§ **Description of the task**:
All lines in the records below that hold "tomto" are to be shown.

§ **Data under study**:
******
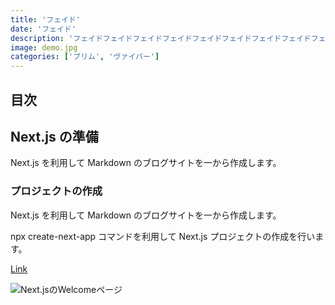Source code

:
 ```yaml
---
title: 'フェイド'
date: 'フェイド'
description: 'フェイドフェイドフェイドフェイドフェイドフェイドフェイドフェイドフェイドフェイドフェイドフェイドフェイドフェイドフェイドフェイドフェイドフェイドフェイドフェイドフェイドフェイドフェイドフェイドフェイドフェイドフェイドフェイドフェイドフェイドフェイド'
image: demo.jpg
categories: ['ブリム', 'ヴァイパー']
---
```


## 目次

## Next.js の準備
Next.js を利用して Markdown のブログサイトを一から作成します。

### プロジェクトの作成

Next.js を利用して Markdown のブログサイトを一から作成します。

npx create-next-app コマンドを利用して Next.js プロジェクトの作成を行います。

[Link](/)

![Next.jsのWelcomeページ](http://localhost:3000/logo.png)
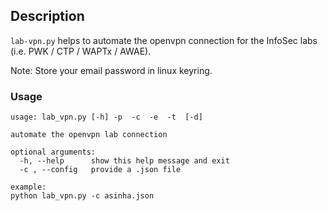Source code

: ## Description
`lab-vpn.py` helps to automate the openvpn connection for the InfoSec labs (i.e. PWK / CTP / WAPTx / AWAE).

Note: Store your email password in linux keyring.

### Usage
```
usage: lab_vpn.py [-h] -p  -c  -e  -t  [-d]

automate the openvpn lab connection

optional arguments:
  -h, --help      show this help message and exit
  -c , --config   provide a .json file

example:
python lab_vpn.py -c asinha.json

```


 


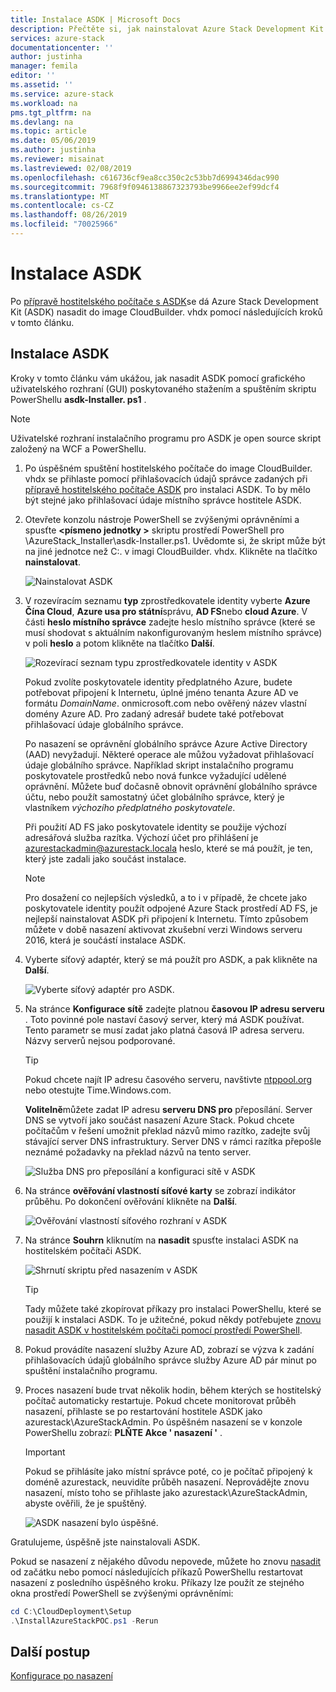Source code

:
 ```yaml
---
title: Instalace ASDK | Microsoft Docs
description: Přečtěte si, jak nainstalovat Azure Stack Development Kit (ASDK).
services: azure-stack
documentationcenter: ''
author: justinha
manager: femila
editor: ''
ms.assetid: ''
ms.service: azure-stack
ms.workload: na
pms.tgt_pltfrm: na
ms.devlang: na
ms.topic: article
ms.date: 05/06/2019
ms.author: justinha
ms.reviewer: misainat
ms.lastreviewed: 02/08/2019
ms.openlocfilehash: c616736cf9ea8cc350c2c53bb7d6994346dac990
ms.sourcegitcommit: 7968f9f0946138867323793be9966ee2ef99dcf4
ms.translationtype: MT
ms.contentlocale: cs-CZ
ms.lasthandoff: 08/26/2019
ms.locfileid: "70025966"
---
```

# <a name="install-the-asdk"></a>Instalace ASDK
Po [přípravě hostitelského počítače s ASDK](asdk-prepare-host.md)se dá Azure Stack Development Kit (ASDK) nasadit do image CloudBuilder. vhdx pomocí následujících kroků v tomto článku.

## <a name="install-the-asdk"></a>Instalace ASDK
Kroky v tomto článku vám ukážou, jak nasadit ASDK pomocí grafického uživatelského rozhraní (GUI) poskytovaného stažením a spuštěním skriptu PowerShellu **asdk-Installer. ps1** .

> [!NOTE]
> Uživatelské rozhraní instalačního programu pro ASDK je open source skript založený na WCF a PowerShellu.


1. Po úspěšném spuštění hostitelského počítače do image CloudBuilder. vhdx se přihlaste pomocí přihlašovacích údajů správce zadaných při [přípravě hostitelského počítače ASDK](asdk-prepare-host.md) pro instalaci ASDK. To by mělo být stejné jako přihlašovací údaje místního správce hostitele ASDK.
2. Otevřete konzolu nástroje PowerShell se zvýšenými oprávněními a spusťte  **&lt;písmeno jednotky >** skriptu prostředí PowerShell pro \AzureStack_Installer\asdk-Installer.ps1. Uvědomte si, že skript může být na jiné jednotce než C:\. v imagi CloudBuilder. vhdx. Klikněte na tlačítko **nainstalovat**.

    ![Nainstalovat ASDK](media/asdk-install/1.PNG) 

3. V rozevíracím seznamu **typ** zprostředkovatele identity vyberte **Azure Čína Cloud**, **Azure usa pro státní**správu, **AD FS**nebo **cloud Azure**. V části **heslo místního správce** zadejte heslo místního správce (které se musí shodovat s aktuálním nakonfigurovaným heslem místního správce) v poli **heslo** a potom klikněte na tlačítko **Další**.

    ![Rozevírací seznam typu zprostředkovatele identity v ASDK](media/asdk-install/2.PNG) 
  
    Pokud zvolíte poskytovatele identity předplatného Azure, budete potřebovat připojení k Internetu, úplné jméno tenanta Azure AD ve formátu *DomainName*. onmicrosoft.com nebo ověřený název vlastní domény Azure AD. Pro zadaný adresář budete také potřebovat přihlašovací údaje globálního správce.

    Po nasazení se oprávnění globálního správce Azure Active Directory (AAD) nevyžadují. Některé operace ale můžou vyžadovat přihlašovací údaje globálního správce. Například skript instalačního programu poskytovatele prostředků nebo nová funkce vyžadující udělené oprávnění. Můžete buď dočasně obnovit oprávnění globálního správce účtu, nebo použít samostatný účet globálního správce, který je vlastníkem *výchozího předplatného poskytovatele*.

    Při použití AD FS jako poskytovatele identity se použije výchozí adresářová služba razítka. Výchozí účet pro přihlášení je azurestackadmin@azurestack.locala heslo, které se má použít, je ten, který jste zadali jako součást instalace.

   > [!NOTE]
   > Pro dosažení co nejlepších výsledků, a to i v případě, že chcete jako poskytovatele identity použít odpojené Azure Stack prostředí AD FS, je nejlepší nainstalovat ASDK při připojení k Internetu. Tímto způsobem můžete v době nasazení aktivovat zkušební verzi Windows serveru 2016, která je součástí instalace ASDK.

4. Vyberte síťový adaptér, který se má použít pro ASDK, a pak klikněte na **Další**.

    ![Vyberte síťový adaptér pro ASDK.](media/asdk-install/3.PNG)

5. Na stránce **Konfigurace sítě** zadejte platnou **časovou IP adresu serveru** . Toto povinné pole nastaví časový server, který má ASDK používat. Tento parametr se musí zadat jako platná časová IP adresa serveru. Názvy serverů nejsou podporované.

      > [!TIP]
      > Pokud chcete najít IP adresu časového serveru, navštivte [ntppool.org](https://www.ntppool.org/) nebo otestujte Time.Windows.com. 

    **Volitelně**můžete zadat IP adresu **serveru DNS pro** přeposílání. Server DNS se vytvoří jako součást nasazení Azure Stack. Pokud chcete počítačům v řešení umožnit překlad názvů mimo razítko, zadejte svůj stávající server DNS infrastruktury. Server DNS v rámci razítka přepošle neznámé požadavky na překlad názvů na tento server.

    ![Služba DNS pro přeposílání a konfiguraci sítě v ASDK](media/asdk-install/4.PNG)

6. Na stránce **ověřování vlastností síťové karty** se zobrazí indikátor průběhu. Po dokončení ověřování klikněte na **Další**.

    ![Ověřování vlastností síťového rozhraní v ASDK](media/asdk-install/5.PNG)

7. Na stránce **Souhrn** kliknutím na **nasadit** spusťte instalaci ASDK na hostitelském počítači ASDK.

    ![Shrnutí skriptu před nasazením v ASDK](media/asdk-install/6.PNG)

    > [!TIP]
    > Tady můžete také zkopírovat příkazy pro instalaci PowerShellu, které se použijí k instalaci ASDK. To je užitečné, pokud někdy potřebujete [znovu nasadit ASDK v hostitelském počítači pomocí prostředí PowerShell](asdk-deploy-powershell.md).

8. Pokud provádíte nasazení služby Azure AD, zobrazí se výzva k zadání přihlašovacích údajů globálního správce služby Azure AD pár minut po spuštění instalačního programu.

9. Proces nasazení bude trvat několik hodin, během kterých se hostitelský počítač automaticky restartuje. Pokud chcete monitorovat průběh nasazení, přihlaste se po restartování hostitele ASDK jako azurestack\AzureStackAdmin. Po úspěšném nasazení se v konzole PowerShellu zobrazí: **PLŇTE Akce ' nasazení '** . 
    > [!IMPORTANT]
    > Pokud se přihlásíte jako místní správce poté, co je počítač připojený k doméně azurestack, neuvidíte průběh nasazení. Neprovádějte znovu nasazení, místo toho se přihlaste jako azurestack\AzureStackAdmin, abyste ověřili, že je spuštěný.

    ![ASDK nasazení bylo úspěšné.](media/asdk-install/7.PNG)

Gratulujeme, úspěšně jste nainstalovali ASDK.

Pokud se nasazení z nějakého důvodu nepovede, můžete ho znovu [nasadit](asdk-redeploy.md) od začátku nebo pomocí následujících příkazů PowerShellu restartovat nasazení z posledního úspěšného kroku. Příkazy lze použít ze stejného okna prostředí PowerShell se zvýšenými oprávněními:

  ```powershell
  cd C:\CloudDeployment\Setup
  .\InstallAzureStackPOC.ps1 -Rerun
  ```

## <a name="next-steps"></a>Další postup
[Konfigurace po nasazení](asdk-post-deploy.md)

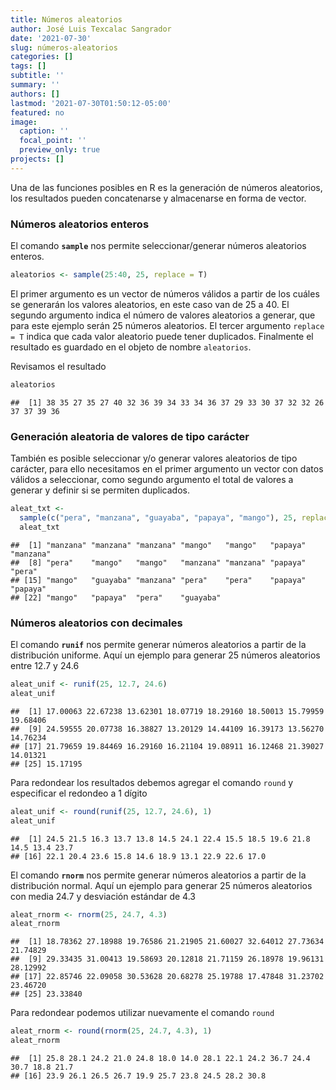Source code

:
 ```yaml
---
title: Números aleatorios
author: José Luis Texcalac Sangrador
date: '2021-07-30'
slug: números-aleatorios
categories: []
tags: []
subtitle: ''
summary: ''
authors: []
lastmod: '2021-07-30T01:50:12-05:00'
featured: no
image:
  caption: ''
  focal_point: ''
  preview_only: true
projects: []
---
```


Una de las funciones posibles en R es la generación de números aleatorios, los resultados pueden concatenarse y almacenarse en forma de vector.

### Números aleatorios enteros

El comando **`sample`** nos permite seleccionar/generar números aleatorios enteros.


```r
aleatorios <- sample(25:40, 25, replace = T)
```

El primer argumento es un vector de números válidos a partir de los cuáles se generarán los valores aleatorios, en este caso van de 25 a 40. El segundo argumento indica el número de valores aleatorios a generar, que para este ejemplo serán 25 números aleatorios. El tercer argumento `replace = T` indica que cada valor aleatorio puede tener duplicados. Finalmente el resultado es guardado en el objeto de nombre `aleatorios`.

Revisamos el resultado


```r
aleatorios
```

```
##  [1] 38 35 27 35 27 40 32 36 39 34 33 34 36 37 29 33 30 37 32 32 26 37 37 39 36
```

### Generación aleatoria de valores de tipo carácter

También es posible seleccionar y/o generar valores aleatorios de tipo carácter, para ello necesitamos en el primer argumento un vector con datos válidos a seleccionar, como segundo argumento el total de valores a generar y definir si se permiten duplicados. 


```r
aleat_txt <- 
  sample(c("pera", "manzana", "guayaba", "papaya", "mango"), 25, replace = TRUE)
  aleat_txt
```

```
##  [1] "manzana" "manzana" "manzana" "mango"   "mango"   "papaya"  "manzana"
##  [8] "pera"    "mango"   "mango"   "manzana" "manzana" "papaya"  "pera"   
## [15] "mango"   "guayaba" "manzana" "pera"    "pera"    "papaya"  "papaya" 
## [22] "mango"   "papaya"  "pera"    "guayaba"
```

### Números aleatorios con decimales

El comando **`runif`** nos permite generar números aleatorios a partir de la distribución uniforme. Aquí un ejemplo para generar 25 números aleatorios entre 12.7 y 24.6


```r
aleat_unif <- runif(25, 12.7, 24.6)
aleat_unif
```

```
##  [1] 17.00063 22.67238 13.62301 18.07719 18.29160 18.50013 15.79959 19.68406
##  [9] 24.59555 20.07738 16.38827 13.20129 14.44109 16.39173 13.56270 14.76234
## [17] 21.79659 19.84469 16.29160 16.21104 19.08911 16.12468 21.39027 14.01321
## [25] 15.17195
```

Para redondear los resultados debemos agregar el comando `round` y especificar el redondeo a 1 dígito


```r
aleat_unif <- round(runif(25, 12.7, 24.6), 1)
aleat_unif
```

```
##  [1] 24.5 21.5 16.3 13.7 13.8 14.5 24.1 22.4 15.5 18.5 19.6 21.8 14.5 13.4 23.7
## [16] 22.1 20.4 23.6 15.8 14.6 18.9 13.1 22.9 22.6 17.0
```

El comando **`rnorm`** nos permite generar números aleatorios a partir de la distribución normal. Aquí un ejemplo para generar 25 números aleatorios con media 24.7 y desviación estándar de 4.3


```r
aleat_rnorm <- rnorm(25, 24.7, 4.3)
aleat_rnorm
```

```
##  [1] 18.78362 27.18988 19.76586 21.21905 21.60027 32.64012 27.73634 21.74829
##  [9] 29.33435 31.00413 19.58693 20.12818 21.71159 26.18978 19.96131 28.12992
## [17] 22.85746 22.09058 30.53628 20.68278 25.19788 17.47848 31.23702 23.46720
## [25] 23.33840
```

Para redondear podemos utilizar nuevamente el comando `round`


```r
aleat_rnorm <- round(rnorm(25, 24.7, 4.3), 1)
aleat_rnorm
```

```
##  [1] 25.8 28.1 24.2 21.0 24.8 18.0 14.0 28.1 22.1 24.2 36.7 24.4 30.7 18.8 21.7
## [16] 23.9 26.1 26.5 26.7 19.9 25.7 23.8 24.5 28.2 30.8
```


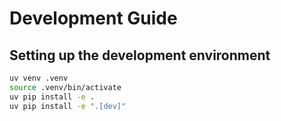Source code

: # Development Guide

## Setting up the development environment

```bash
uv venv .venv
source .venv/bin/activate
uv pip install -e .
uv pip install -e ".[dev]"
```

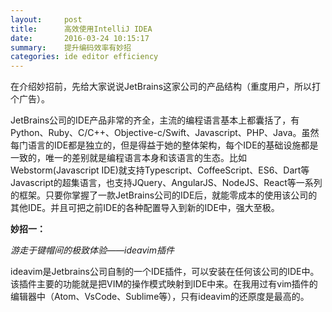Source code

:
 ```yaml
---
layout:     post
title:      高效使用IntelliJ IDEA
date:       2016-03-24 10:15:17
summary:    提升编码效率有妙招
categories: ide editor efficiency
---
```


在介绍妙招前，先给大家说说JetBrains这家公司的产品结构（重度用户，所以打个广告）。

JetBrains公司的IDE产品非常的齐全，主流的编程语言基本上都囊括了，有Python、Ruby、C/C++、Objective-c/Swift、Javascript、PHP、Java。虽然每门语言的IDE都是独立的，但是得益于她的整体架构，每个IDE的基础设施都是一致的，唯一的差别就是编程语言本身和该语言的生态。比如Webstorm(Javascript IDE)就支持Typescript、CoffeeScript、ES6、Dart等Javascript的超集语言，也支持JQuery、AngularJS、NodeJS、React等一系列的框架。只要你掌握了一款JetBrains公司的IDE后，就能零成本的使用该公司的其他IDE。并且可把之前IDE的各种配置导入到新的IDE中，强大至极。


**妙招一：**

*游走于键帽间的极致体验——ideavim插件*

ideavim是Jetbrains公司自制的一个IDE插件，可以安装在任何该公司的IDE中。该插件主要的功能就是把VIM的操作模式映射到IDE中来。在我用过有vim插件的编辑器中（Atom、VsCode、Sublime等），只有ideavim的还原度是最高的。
******
§ **Response for this exercise**:
Po [přípravě hostitelského počítače s ASDK](asdk-prepare-host.md)se dá Azure Stack Development Kit (ASDK) nasadit do image CloudBuilder. vhdx pomocí následujících kroků v tomto článku.
Kroky v tomto článku vám ukážou, jak nasadit ASDK pomocí grafického uživatelského rozhraní (GUI) poskytovaného stažením a spuštěním skriptu PowerShellu **asdk-Installer. ps1** .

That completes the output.